One of my favorite message boards, at least for a while, was the message board of my hometown of Sayville, New York, and one of my favorite discussions to have was about education, mainly because quite a few people who were on the board are very right-wing in their politics, and I do love having a discussion with people whose views are the complete opposite of mine.  Anyway, one of the posters on the board often talks about the “gummint schools” (her words, not mine) and how the teachers are essentially paid liberal brainwashers.  Now, this is the type of stuff more fit for conspiracy-theorists, but I can’t call the person too crazy because not a year goes by when there is some story about how a parent got angry that a teacher shared his or her political views to the class.  And because it was seen as “harming the children” those teachers were the villains in said stories.

I see something very wrong with that.  I had some great teachers in school whose political views were well-known and while I am sure that I was influenced by them to some degree, I don’t see their influence on me as being any more powerful than my parents’, my college professors’, my friends, my co-workers, the media, or really anyone or anything else.  If politics and other issues in the news are supposed to be a discussion, why silence a voice in that discussion?  You know, aside from trying to control said discussion.

A colleague of mine who was my mentor during my very first year of teaching has been very active as part of the Occupy Movement and even before that movement came about, never was afraid to voice her opinion.  It’s one of the things I valued most about the time I worked with her–she had and still has a passion that should never be squelched for any reason, whether that be testing or because someone disagrees with her.

It should be the same for all of us, students and teachers.


Help, help, I’m being reading repressed!

January 22, 2012

Not exactly what it's like to read in English class. Sorry.
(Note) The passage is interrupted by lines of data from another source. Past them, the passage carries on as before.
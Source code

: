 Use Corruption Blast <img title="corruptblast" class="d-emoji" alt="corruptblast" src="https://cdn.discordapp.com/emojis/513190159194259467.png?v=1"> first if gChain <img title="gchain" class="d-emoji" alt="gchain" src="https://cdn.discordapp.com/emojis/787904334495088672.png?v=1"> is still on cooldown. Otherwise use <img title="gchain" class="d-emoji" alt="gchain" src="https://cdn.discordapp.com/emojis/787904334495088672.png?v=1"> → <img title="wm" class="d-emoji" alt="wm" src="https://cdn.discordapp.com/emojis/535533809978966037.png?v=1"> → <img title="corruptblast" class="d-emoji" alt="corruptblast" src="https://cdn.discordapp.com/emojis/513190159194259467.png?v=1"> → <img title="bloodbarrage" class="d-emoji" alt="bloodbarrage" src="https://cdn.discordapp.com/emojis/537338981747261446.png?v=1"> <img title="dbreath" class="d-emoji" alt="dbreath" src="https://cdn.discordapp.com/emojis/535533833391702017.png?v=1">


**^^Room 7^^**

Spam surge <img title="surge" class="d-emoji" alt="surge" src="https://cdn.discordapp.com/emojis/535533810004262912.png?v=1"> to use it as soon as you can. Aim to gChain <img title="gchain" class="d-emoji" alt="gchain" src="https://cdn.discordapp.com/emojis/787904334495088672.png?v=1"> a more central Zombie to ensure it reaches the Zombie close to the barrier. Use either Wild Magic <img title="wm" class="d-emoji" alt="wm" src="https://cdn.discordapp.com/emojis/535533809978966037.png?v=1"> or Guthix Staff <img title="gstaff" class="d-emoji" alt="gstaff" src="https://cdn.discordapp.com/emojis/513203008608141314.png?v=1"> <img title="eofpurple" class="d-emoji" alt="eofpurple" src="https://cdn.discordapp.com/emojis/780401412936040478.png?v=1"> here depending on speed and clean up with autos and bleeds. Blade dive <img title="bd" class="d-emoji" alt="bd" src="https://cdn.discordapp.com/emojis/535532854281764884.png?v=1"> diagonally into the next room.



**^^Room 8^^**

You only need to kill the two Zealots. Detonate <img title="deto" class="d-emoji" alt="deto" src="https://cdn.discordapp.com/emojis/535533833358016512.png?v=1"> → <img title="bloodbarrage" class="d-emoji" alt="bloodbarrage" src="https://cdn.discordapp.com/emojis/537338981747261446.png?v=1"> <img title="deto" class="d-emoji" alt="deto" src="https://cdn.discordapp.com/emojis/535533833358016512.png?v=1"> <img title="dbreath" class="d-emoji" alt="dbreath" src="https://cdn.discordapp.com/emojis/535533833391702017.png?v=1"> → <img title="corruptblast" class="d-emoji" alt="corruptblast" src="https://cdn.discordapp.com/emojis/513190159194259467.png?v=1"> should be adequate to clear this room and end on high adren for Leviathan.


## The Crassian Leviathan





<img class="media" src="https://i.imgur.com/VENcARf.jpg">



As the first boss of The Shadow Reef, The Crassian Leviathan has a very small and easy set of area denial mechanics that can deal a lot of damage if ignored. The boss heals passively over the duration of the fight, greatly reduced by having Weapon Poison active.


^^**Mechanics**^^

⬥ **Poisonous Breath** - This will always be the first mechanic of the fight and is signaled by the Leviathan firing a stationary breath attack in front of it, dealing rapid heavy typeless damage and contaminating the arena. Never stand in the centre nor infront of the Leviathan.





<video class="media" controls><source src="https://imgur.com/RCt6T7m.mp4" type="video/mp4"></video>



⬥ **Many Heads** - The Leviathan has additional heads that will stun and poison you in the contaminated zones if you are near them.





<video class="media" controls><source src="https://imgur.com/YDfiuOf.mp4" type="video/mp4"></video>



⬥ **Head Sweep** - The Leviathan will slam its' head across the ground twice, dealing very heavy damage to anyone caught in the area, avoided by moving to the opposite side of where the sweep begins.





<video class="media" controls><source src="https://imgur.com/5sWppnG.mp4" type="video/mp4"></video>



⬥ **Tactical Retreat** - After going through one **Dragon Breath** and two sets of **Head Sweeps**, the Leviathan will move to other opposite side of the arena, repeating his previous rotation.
One of the protests I hear most often in the ed-blog-o-sphere (is that even a term?) is that one of the problems with reading in schools is that students are forced to read things they don’t want to read and that turns them off to reading.  Fair enough, I guess, even though I find it a little inaccurate, especially in the way that such protests are often phrased as petulant diatribes that make it sound like I’m strapping my students to their chairs and prying their eyes open A Clockwork Orange style.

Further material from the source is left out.